Which cookies are used by this websire?
This website uses only third party cookies, specifically:
- Disqus cookies that are not used to profile the user. Those cookies fall in the Technical Cookies category
What is a cookie and what is its purpose?
A cookie is a small file that is sent to the browser and saved on your device when you visit a website. Cookies allow the site to function efficiently and improve its services, in addition to providing information to the site owner for statistical or advertising purposes, primarily to personalize your navigation experience by remembering your preferences (for example, remembering the language and currency you set, in order to recognize you at the next visit, etc.)
What types of cookies exist?
The cookies can be of different types based on their goal:
- Technical cookies: these allow the user to navigate through the website or application and use the various options or services there. For example, with traffic control and data communication, to identify the session, access restricted Web parts, remember the elements of an order, make the request for registration or participation in an event, use the security features during navigation, and store content for broadcast video or sound. Legally, cookies used to collect and analyse traffic in an anonymously way are considered technical cookies. In this case, the deactivation of the cookies can be executed without any loss of functionality.
- Profiling cookies: these allow the to profile the users of a websites. These can be used for advertisement or for statistical analysis. Advertising cookie can be used to effective management of advertising spaces which are included in the Web page or application from which the service is provided. They allow the adaptation of advertising for it to be relevant to the user and to avoid showing ads that the user has already seen. Statistical analysis cookies allow the monitoring and analysis of user behaviour on websites. The information gathered through such cookies is used in measuring the activity of web, application or platform sites and the profiling of user navigation of these sites, in order to make improvements to the service and functionality for users.

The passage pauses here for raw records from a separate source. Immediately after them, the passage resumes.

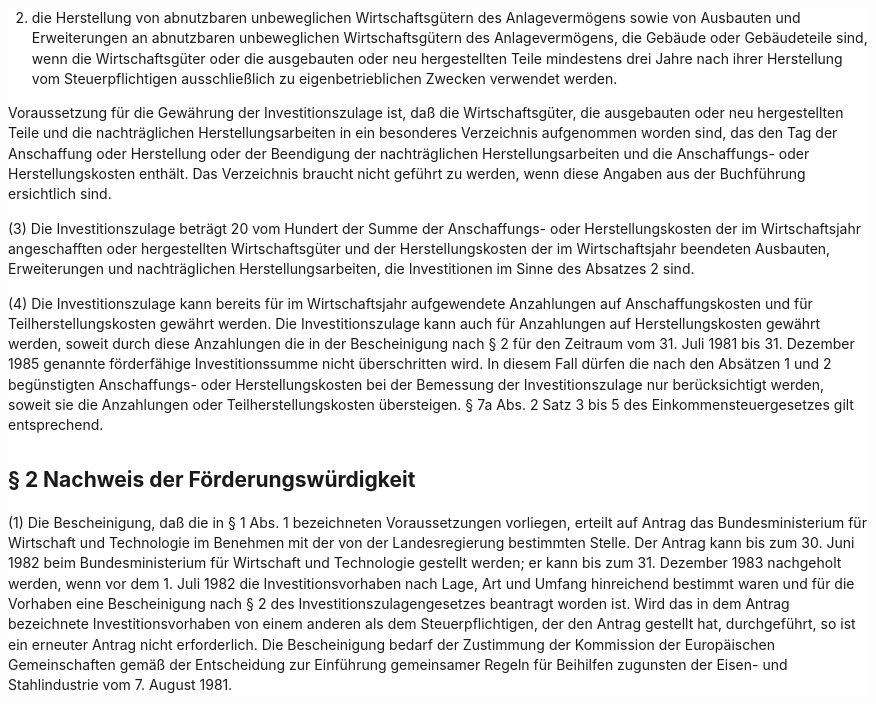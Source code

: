 
2.  die Herstellung von abnutzbaren unbeweglichen Wirtschaftsgütern des
    Anlagevermögens sowie von Ausbauten und Erweiterungen an abnutzbaren
    unbeweglichen Wirtschaftsgütern des Anlagevermögens, die Gebäude oder
    Gebäudeteile sind, wenn die Wirtschaftsgüter oder die ausgebauten oder
    neu hergestellten Teile mindestens drei Jahre nach ihrer Herstellung
    vom Steuerpflichtigen ausschließlich zu eigenbetrieblichen Zwecken
    verwendet werden.



Voraussetzung für die Gewährung der Investitionszulage ist, daß die
Wirtschaftsgüter, die ausgebauten oder neu hergestellten Teile und die
nachträglichen Herstellungsarbeiten in ein besonderes Verzeichnis
aufgenommen worden sind, das den Tag der Anschaffung oder Herstellung
oder der Beendigung der nachträglichen Herstellungsarbeiten und die
Anschaffungs- oder Herstellungskosten enthält. Das Verzeichnis braucht
nicht geführt zu werden, wenn diese Angaben aus der Buchführung
ersichtlich sind.

(3) Die Investitionszulage beträgt 20 vom Hundert der Summe der
Anschaffungs- oder Herstellungskosten der im Wirtschaftsjahr
angeschafften oder hergestellten Wirtschaftsgüter und der
Herstellungskosten der im Wirtschaftsjahr beendeten Ausbauten,
Erweiterungen und nachträglichen Herstellungsarbeiten, die
Investitionen im Sinne des Absatzes 2 sind.

(4) Die Investitionszulage kann bereits für im Wirtschaftsjahr
aufgewendete Anzahlungen auf Anschaffungskosten und für
Teilherstellungskosten gewährt werden. Die Investitionszulage kann
auch für Anzahlungen auf Herstellungskosten gewährt werden, soweit
durch diese Anzahlungen die in der Bescheinigung nach § 2 für den
Zeitraum vom 31. Juli 1981 bis 31. Dezember 1985 genannte förderfähige
Investitionssumme nicht überschritten wird. In diesem Fall dürfen die
nach den Absätzen 1 und 2 begünstigten Anschaffungs- oder
Herstellungskosten bei der Bemessung der Investitionszulage nur
berücksichtigt werden, soweit sie die Anzahlungen oder
Teilherstellungskosten übersteigen. § 7a Abs. 2 Satz 3 bis 5 des
Einkommensteuergesetzes gilt entsprechend.

## § 2 Nachweis der Förderungswürdigkeit

(1) Die Bescheinigung, daß die in § 1 Abs. 1 bezeichneten
Voraussetzungen vorliegen, erteilt auf Antrag das Bundesministerium
für Wirtschaft und Technologie im Benehmen mit der von der
Landesregierung bestimmten Stelle. Der Antrag kann bis zum 30. Juni
1982 beim Bundesministerium für Wirtschaft und Technologie gestellt
werden; er kann bis zum 31. Dezember 1983 nachgeholt werden, wenn vor
dem 1. Juli 1982 die Investitionsvorhaben nach Lage, Art und Umfang
hinreichend bestimmt waren und für die Vorhaben eine Bescheinigung
nach § 2 des Investitionszulagengesetzes beantragt worden ist. Wird
das in dem Antrag bezeichnete Investitionsvorhaben von einem anderen
als dem Steuerpflichtigen, der den Antrag gestellt hat, durchgeführt,
so ist ein erneuter Antrag nicht erforderlich. Die Bescheinigung
bedarf der Zustimmung der Kommission der Europäischen Gemeinschaften
gemäß der Entscheidung zur Einführung gemeinsamer Regeln für Beihilfen
zugunsten der Eisen- und Stahlindustrie vom 7. August 1981.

Also cookies can be divided in two categories based on the creator of the cookie:
- First-part cookies: are created and managed by the website owner
- Third-part cookies: are created and managed by a third-part
How can I manage my cookie?
The user has the option to allow, block or delete cookies installed on your computer by setting your browser options installed on your terminal: for more information about this, look the documentation of your browser of choice.
Are some data collected without cookie?
As for every other website, the web servers that serve this website will receive some information about the client that made the request. Some of those information are also logged for metrics and security reasons.
More specifically, the following data about every loaded object is logged:
- date: The date on which the event occurred in the format yyyy-mm-dd (in UTC).
- time: The time when the server finished responding to the request (in UTC).
- x-edge-location: The edge location that served the request.
- sc-bytes: The total number of bytes that the server served to the viewer in response to the request, including headers.
- c-ip: The IP address of the viewer that made the request.
- cs-method: The HTTP access method: DELETE, GET, HEAD, OPTIONS, PATCH, POST, or PUT.
- cs-uri-stem: The portion of the URI that identifies the path and object, for example, /images/daily-ad.jpg.
- sc-status: An HTTP status code. For a list of HTTP status codes, see RFC 2616, Hypertext Transfer Protocol—HTTP 1.1, section 10, Status Code Definitions.
- cs(Referer): The name of the domain that originated the request.
- cs(User-Agent): The value of the User-Agent header in the request.
- cs-uri-query: The query string portion of the URI, if any.
- x-edge-request-id: An encrypted string that uniquely identifies a request. In the response header, this is x-amz-cf-id.
- x-host-header: The domain name requested by the viewer.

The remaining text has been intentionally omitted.